■ **What the exercise asks**: Write the records out again, exactly as they stand below.

Dataset entries:
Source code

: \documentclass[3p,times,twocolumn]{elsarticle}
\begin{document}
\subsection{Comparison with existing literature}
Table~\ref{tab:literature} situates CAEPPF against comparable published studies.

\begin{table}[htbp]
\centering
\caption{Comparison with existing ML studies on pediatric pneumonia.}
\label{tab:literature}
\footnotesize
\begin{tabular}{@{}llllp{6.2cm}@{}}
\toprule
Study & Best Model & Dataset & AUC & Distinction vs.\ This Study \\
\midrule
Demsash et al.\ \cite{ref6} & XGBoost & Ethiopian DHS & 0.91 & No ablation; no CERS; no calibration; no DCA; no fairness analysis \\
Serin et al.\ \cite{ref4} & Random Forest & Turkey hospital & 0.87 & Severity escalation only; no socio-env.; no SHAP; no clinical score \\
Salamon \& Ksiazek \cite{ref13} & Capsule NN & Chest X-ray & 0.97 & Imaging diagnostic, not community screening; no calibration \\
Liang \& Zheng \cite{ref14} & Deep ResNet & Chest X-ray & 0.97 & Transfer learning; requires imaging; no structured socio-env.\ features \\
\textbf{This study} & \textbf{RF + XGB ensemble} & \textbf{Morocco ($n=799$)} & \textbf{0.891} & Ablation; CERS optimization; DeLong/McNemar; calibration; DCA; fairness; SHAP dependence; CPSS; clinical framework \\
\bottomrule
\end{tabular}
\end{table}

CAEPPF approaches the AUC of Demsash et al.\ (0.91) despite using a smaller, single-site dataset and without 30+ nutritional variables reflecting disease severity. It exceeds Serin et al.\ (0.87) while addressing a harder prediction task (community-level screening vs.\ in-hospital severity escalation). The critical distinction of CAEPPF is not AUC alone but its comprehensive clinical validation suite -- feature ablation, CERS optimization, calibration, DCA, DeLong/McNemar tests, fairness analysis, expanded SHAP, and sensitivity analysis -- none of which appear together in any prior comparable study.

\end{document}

■ **Output**:
Source code

: \documentclass[3p,times,twocolumn]{elsarticle}
\begin{document}
\subsection{Comparison with existing literature}
Table~\ref{tab:literature} situates CAEPPF against comparable published studies.

\begin{table}[htbp]
\centering
\caption{Comparison with existing ML studies on pediatric pneumonia.}
\label{tab:literature}
\footnotesize
\begin{tabular}{@{}llllp{6.2cm}@{}}
\toprule
Study & Best Model & Dataset & AUC & Distinction vs.\ This Study \\
\midrule
Demsash et al.\ \cite{ref6} & XGBoost & Ethiopian DHS & 0.91 & No ablation; no CERS; no calibration; no DCA; no fairness analysis \\
Serin et al.\ \cite{ref4} & Random Forest & Turkey hospital & 0.87 & Severity escalation only; no socio-env.; no SHAP; no clinical score \\
Salamon \& Ksiazek \cite{ref13} & Capsule NN & Chest X-ray & 0.97 & Imaging diagnostic, not community screening; no calibration \\
Liang \& Zheng \cite{ref14} & Deep ResNet & Chest X-ray & 0.97 & Transfer learning; requires imaging; no structured socio-env.\ features \\
\textbf{This study} & \textbf{RF + XGB ensemble} & \textbf{Morocco ($n=799$)} & \textbf{0.891} & Ablation; CERS optimization; DeLong/McNemar; calibration; DCA; fairness; SHAP dependence; CPSS; clinical framework \\
\bottomrule
\end{tabular}
\end{table}

CAEPPF approaches the AUC of Demsash et al.\ (0.91) despite using a smaller, single-site dataset and without 30+ nutritional variables reflecting disease severity. It exceeds Serin et al.\ (0.87) while addressing a harder prediction task (community-level screening vs.\ in-hospital severity escalation). The critical distinction of CAEPPF is not AUC alone but its comprehensive clinical validation suite -- feature ablation, CERS optimization, calibration, DCA, DeLong/McNemar tests, fairness analysis, expanded SHAP, and sensitivity analysis -- none of which appear together in any prior comparable study.

\end{document}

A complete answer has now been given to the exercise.